### AIM OF THE EXERCISE
The answer should consist solely of the lines from the first one below through the line containing "3. **Inventory Deduction**: Automatically", copied exactly.

(Stored data entries)
Start of Block

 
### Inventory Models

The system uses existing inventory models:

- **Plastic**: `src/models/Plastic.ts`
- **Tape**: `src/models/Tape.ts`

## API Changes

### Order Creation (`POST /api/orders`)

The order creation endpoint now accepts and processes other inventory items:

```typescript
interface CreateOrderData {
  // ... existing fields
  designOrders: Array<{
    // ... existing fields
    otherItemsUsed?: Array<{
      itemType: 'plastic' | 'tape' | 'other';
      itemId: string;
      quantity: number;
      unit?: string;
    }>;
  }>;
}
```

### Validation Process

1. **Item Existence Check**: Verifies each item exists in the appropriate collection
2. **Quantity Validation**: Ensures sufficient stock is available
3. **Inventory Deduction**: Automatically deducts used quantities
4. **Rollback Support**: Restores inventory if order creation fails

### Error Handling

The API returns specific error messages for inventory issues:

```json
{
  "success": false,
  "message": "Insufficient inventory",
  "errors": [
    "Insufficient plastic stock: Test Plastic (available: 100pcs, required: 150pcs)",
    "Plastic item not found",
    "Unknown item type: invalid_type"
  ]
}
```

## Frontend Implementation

End of Block

### ANSWER TO THE EXERCISE
### Inventory Models

The system uses existing inventory models:

- **Plastic**: `src/models/Plastic.ts`
- **Tape**: `src/models/Tape.ts`

## API Changes

### Order Creation (`POST /api/orders`)

The order creation endpoint now accepts and processes other inventory items:

```typescript
interface CreateOrderData {
  // ... existing fields
  designOrders: Array<{
    // ... existing fields
    otherItemsUsed?: Array<{
      itemType: 'plastic' | 'tape' | 'other';
      itemId: string;
      quantity: number;
      unit?: string;
    }>;
  }>;
}
```

### Validation Process

1. **Item Existence Check**: Verifies each item exists in the appropriate collection
2. **Quantity Validation**: Ensures sufficient stock is available
3. **Inventory Deduction**: Automatically deducts used quantities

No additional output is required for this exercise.